Segment Start: PROVIDED MATERIAL
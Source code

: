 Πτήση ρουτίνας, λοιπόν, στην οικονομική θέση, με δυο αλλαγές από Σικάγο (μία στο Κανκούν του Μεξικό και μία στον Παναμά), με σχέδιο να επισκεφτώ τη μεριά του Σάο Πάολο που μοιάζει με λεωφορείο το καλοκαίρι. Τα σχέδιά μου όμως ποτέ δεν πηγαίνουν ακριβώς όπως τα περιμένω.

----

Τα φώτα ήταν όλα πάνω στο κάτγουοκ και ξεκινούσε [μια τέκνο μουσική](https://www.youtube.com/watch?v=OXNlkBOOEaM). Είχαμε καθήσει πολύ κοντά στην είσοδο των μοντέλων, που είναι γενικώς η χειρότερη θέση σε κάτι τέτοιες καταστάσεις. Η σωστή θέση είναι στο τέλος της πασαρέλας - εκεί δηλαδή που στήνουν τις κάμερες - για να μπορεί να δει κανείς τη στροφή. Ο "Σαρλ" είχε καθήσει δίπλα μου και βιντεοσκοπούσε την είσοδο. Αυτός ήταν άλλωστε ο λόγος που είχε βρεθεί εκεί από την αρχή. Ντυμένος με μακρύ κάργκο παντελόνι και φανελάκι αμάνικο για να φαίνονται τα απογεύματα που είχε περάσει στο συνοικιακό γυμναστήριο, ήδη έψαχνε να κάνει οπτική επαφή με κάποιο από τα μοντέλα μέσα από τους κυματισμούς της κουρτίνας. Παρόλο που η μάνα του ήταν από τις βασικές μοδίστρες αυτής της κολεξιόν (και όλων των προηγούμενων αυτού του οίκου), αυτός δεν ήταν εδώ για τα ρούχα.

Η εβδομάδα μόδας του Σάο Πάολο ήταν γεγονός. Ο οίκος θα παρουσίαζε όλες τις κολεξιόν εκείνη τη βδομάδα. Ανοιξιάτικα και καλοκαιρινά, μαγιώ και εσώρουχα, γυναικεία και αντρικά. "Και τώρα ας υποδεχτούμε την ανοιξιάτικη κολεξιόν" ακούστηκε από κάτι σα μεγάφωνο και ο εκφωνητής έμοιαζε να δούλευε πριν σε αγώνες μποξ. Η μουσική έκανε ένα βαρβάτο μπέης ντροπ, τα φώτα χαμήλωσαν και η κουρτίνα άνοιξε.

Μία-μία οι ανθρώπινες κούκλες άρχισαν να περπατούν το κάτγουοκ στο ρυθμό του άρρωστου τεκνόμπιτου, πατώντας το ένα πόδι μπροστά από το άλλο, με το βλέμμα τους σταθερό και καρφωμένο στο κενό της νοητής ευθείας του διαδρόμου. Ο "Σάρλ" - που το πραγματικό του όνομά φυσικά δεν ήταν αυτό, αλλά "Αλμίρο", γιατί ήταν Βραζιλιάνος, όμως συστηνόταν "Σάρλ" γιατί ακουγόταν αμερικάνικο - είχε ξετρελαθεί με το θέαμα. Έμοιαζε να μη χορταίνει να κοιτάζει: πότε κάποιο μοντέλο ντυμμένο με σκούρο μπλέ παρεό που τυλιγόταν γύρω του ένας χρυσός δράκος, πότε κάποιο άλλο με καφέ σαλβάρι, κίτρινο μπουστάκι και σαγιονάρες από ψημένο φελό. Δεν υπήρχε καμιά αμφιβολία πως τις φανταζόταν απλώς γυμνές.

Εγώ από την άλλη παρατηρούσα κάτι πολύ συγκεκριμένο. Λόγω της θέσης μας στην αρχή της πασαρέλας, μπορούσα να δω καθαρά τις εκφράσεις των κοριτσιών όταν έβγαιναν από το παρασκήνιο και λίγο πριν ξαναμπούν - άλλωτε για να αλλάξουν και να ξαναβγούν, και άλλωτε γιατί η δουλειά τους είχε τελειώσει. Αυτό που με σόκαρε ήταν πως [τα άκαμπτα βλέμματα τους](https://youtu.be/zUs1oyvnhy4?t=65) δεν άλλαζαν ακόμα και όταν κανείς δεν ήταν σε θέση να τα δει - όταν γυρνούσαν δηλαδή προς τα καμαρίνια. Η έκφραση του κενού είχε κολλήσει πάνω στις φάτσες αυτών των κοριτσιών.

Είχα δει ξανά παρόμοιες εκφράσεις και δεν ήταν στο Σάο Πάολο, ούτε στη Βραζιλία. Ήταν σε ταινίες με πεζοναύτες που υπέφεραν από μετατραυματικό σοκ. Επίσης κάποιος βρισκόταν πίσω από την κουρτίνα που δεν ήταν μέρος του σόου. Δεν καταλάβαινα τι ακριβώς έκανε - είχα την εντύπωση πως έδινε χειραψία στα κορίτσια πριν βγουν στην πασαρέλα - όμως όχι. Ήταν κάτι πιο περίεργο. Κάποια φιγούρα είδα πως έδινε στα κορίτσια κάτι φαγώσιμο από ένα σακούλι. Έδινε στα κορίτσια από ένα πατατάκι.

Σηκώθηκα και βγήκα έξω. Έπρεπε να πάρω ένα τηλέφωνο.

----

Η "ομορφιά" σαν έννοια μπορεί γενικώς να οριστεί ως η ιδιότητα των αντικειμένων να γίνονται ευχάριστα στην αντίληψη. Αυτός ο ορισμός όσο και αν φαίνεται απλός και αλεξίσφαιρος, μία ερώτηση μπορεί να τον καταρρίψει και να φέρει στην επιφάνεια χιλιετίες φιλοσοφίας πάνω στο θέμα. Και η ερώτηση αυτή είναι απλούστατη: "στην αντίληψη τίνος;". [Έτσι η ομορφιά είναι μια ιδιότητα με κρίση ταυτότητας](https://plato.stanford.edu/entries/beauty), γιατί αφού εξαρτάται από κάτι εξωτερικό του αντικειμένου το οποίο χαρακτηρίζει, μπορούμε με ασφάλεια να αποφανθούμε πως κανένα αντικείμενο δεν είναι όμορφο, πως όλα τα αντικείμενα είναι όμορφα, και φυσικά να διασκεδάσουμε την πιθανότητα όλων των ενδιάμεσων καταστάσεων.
Segment End: PROVIDED MATERIAL
Segment Start: PROVIDED MATERIAL
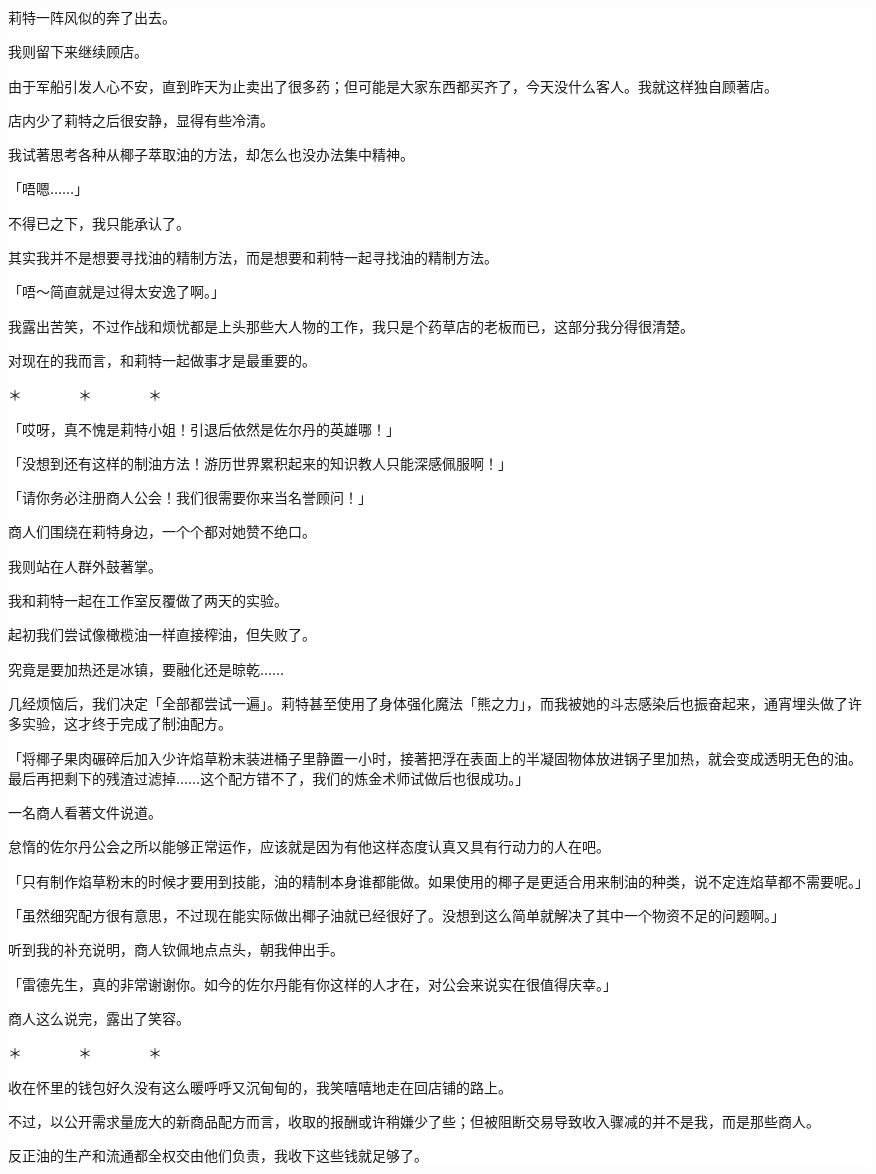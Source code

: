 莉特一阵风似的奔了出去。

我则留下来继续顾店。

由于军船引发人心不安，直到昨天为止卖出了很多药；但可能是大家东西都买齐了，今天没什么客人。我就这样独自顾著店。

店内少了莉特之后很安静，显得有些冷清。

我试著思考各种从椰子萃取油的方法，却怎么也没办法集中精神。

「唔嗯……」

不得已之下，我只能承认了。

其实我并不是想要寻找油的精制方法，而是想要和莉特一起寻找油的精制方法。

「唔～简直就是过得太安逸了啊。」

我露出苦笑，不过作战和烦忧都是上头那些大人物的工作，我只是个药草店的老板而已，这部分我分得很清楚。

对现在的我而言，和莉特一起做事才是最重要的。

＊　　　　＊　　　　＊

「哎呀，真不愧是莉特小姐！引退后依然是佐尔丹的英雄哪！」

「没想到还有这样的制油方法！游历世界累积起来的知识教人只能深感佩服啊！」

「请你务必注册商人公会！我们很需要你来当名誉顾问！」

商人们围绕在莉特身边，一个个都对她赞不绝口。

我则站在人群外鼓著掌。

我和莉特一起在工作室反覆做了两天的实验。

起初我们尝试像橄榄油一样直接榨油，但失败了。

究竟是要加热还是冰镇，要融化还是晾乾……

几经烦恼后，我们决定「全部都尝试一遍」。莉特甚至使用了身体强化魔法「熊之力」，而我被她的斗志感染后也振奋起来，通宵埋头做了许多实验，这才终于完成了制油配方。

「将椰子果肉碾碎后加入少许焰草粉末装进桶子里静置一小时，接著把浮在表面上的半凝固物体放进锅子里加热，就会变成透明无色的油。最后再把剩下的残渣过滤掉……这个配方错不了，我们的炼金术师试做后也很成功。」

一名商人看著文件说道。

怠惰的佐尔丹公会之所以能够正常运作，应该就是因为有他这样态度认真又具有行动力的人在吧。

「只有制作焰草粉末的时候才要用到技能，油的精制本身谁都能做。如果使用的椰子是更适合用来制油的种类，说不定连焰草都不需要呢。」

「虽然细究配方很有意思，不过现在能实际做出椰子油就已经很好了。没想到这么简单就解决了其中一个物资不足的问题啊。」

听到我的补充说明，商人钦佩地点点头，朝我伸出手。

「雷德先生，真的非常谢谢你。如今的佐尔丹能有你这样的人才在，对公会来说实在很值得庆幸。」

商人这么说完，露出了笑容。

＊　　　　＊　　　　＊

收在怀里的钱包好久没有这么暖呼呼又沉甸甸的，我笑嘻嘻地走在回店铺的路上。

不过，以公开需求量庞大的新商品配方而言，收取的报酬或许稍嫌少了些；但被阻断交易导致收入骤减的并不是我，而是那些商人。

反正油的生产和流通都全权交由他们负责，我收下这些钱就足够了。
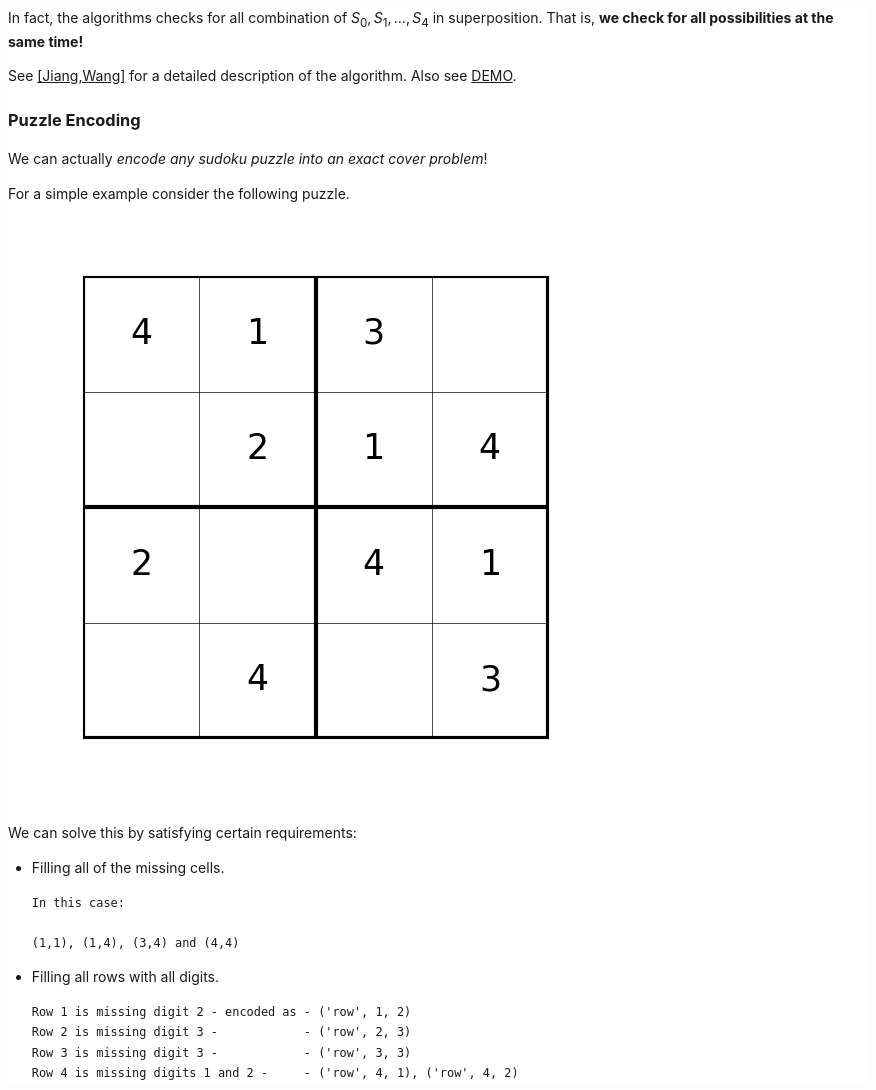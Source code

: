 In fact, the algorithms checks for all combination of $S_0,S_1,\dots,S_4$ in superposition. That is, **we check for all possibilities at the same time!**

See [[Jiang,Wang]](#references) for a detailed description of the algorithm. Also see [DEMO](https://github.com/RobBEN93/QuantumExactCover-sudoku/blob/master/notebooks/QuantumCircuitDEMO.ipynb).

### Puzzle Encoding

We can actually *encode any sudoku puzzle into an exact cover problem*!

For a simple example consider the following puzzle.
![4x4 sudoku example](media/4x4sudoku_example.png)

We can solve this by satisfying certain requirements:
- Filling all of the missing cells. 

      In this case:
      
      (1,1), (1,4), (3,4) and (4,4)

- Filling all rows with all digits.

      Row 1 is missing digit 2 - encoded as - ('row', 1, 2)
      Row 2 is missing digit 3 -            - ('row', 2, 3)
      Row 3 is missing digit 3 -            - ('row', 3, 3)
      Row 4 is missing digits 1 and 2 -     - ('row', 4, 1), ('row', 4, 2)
Segment End: PROVIDED MATERIAL
### WHAT THE EXERCISE ASKS
Search the data and copy each line containing "πολύ".

### YOUR RESPONSE
Τα φώτα ήταν όλα πάνω στο κάτγουοκ και ξεκινούσε [μια τέκνο μουσική](https://www.youtube.com/watch?v=OXNlkBOOEaM). Είχαμε καθήσει πολύ κοντά στην είσοδο των μοντέλων, που είναι γενικώς η χειρότερη θέση σε κάτι τέτοιες καταστάσεις. Η σωστή θέση είναι στο τέλος της πασαρέλας - εκεί δηλαδή που στήνουν τις κάμερες - για να μπορεί να δει κανείς τη στροφή. Ο "Σαρλ" είχε καθήσει δίπλα μου και βιντεοσκοπούσε την είσοδο. Αυτός ήταν άλλωστε ο λόγος που είχε βρεθεί εκεί από την αρχή. Ντυμένος με μακρύ κάργκο παντελόνι και φανελάκι αμάνικο για να φαίνονται τα απογεύματα που είχε περάσει στο συνοικιακό γυμναστήριο, ήδη έψαχνε να κάνει οπτική επαφή με κάποιο από τα μοντέλα μέσα από τους κυματισμούς της κουρτίνας. Παρόλο που η μάνα του ήταν από τις βασικές μοδίστρες αυτής της κολεξιόν (και όλων των προηγούμενων αυτού του οίκου), αυτός δεν ήταν εδώ για τα ρούχα.
Εγώ από την άλλη παρατηρούσα κάτι πολύ συγκεκριμένο. Λόγω της θέσης μας στην αρχή της πασαρέλας, μπορούσα να δω καθαρά τις εκφράσεις των κοριτσιών όταν έβγαιναν από το παρασκήνιο και λίγο πριν ξαναμπούν - άλλωτε για να αλλάξουν και να ξαναβγούν, και άλλωτε γιατί η δουλειά τους είχε τελειώσει. Αυτό που με σόκαρε ήταν πως [τα άκαμπτα βλέμματα τους](https://youtu.be/zUs1oyvnhy4?t=65) δεν άλλαζαν ακόμα και όταν κανείς δεν ήταν σε θέση να τα δει - όταν γυρνούσαν δηλαδή προς τα καμαρίνια. Η έκφραση του κενού είχε κολλήσει πάνω στις φάτσες αυτών των κοριτσιών.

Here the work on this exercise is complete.